Perhaps the statement that best captures Foucault’s conception of biopolitics is “make live and let die,” which refers to the mechanisms and capacities of modern power to organize minute details of life, of individuals and populations, according to power’s efficient and positive economy (Davies, Isakjee, and Dhesi 2017, 1268). In his discussion of the development of the biopolitical, Foucault accordingly engages the modern state and governmentality, what he calls “the art of government” (Foucault 2008, 28). In Foucault’s view, the functioning of biopolitics rests on the liberal governmental regime (Foucault 2008, 22). He contrasts this liberal governmental regime, essentially governmentality, to the raison d’état or the reason of the state (Foucault 2008,  21-22 and 28). Thus, modern power, through the art of government, disseminated through both state apparatuses and society, is geared toward the productive governing life. In biopolitical regimes, life thus becomes an object to be controlled and instrumentalized.
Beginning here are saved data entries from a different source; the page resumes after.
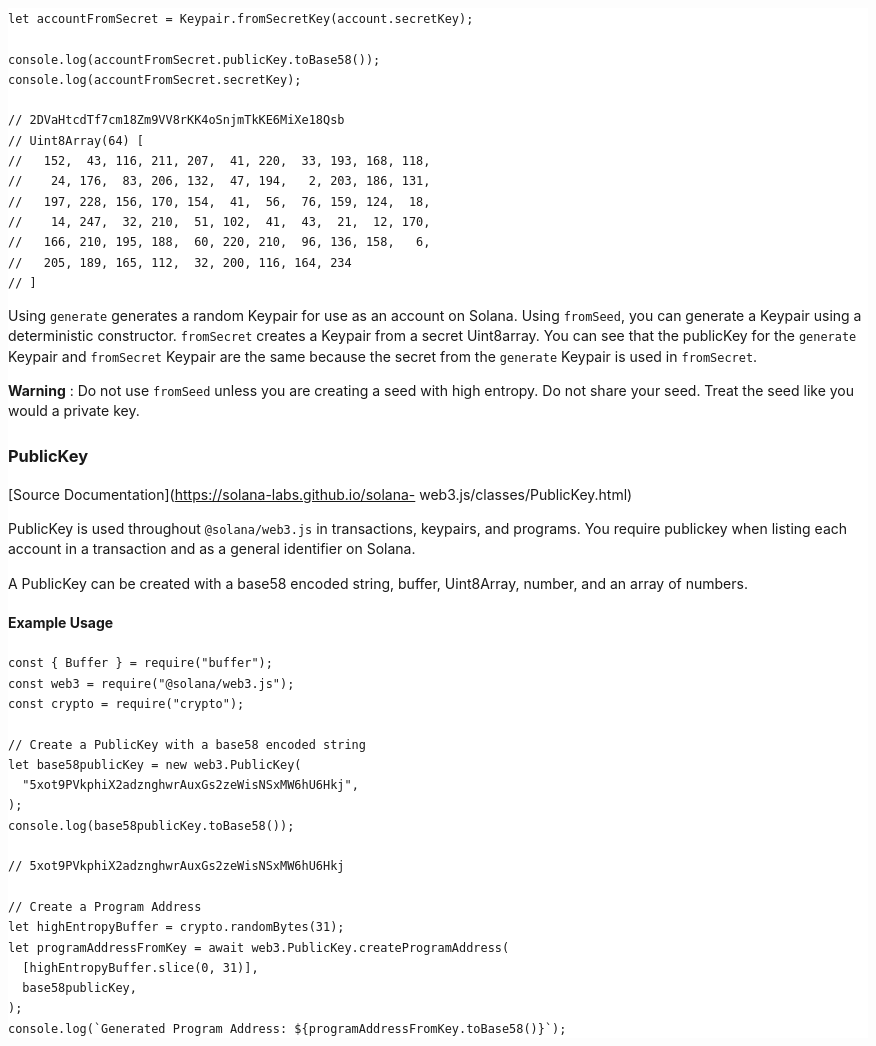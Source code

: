     let accountFromSecret = Keypair.fromSecretKey(account.secretKey);
     
    console.log(accountFromSecret.publicKey.toBase58());
    console.log(accountFromSecret.secretKey);
     
    // 2DVaHtcdTf7cm18Zm9VV8rKK4oSnjmTkKE6MiXe18Qsb
    // Uint8Array(64) [
    //   152,  43, 116, 211, 207,  41, 220,  33, 193, 168, 118,
    //    24, 176,  83, 206, 132,  47, 194,   2, 203, 186, 131,
    //   197, 228, 156, 170, 154,  41,  56,  76, 159, 124,  18,
    //    14, 247,  32, 210,  51, 102,  41,  43,  21,  12, 170,
    //   166, 210, 195, 188,  60, 220, 210,  96, 136, 158,   6,
    //   205, 189, 165, 112,  32, 200, 116, 164, 234
    // ]

Using `generate` generates a random Keypair for use as an account on Solana.
Using `fromSeed`, you can generate a Keypair using a deterministic
constructor. `fromSecret` creates a Keypair from a secret Uint8array. You can
see that the publicKey for the `generate` Keypair and `fromSecret` Keypair are
the same because the secret from the `generate` Keypair is used in
`fromSecret`.

**Warning** : Do not use `fromSeed` unless you are creating a seed with high
entropy. Do not share your seed. Treat the seed like you would a private key.

### PublicKey #

[Source Documentation](https://solana-labs.github.io/solana-
web3.js/classes/PublicKey.html)

PublicKey is used throughout `@solana/web3.js` in transactions, keypairs, and
programs. You require publickey when listing each account in a transaction and
as a general identifier on Solana.

A PublicKey can be created with a base58 encoded string, buffer, Uint8Array,
number, and an array of numbers.

#### Example Usage #

    
    
    const { Buffer } = require("buffer");
    const web3 = require("@solana/web3.js");
    const crypto = require("crypto");
     
    // Create a PublicKey with a base58 encoded string
    let base58publicKey = new web3.PublicKey(
      "5xot9PVkphiX2adznghwrAuxGs2zeWisNSxMW6hU6Hkj",
    );
    console.log(base58publicKey.toBase58());
     
    // 5xot9PVkphiX2adznghwrAuxGs2zeWisNSxMW6hU6Hkj
     
    // Create a Program Address
    let highEntropyBuffer = crypto.randomBytes(31);
    let programAddressFromKey = await web3.PublicKey.createProgramAddress(
      [highEntropyBuffer.slice(0, 31)],
      base58publicKey,
    );
    console.log(`Generated Program Address: ${programAddressFromKey.toBase58()}`);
Postcolonial thinkers, most notably Achille Mbembe, have critically engaged with Foucault’s ‘theory’ of biopolitics to expose the centrality of race to its functioning, and thus its conceptual flipside, necropolitics. In his widely cited piece, “Necropolitics” (2003), Mbembe writes that he “[starts] from the idea that modernity was at the origin of multiple concepts of sovereignty—and therefore of the biopolitical” (Mbembe 2003, 13). In doing so, Mbembe traces the forms of racism embedded in the practice of biopolitics, especially on the colonized body and in colonial/colonized spaces. Thus, for Mbembe, some populations are not governed according to a logic of life, but to a logic of death (Mbembe 2003, 18-20). Mbembe further decenters biopolitics, this time from the grip of a Eurocentric view of history and experience of modernity. Mbembe is thus able to argue that “race has been the ever-present shadow in Western political thought and practice, especially when it comes to imagining the inhumanity of, or rule over, foreign peoples” (Mbembe 2003, 17). Mbembe’s intervention complicate Foucault’s view of a biopolitics that is in many ways centered on an analysis of state and power formation that unfold in tandem with, or that seek to produce, a liberal subject.
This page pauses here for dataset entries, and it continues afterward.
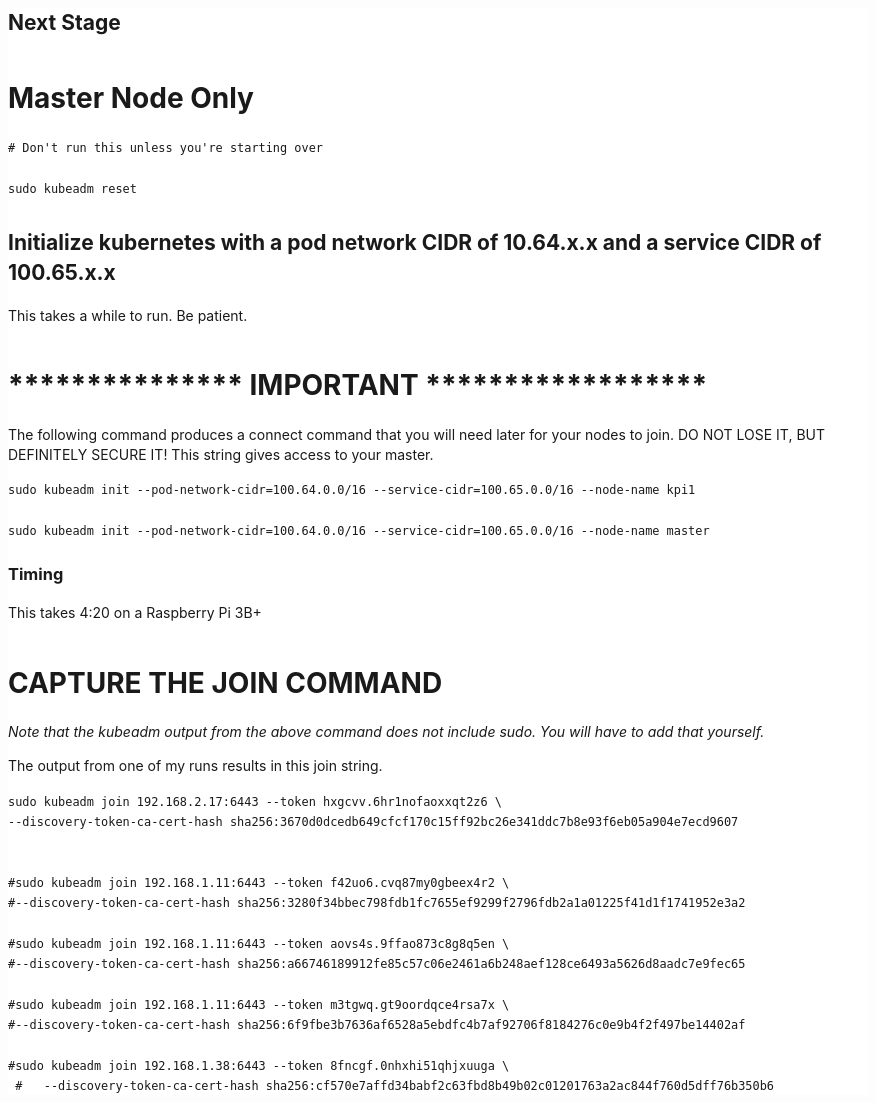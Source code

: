 ## Next Stage

# Master Node Only

    # Don't run this unless you're starting over
    
    sudo kubeadm reset

## Initialize kubernetes with a pod network CIDR of 10.64.x.x and a service CIDR of 100.65.x.x
 This takes a while to run. Be patient.
 
# *************** IMPORTANT ******************
The following command produces a connect command that you will need later for your
nodes to join. DO NOT LOSE IT, BUT DEFINITELY SECURE IT! This string gives access to your master.
   
    sudo kubeadm init --pod-network-cidr=100.64.0.0/16 --service-cidr=100.65.0.0/16 --node-name kpi1

    sudo kubeadm init --pod-network-cidr=100.64.0.0/16 --service-cidr=100.65.0.0/16 --node-name master

### Timing
This takes 4:20 on a Raspberry Pi 3B+

# CAPTURE THE JOIN COMMAND
*Note that the kubeadm output from the above command does not include sudo. You will have to add that yourself.*

The output from one of my runs results in this join string.

    sudo kubeadm join 192.168.2.17:6443 --token hxgcvv.6hr1nofaoxxqt2z6 \
    --discovery-token-ca-cert-hash sha256:3670d0dcedb649cfcf170c15ff92bc26e341ddc7b8e93f6eb05a904e7ecd9607
    
    
    #sudo kubeadm join 192.168.1.11:6443 --token f42uo6.cvq87my0gbeex4r2 \
    #--discovery-token-ca-cert-hash sha256:3280f34bbec798fdb1fc7655ef9299f2796fdb2a1a01225f41d1f1741952e3a2 

    #sudo kubeadm join 192.168.1.11:6443 --token aovs4s.9ffao873c8g8q5en \
    #--discovery-token-ca-cert-hash sha256:a66746189912fe85c57c06e2461a6b248aef128ce6493a5626d8aadc7e9fec65 

    #sudo kubeadm join 192.168.1.11:6443 --token m3tgwq.gt9oordqce4rsa7x \
    #--discovery-token-ca-cert-hash sha256:6f9fbe3b7636af6528a5ebdfc4b7af92706f8184276c0e9b4f2f497be14402af
    
    #sudo kubeadm join 192.168.1.38:6443 --token 8fncgf.0nhxhi51qhjxuuga \
     #   --discovery-token-ca-cert-hash sha256:cf570e7affd34babf2c63fbd8b49b02c01201763a2ac844f760d5dff76b350b6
(See Geopolitics, Governmentality, Liberalism, Neoliberalism, Ordoliberalism)

Bibliography

Davies, Thom, Nick Isakjee, and Hannah Dhesi. “Violent Inaction: The Necropolitical Experience of Refugees in Europe.” Antipode 49, no. 5 (2017): 1263-1284.

Foucault, Michel. Discipline and Punish: The Birth of the Prison. Vintage Books, 1975.

Foucault, Michel. The Birth of Biopolitics: Lectures at the Collège de France, 1978-1979. Edited by Michel Senellart. Translated by Graham Burchell. Palgrave Macmillan, 2008.

Hardt, Michael, and Antonio Negri. Empire. Harvard University Press, 2000.

Mbembe, Achille. “Necropolitics.” Public Culture 15, no. 1 (2003): 11-40.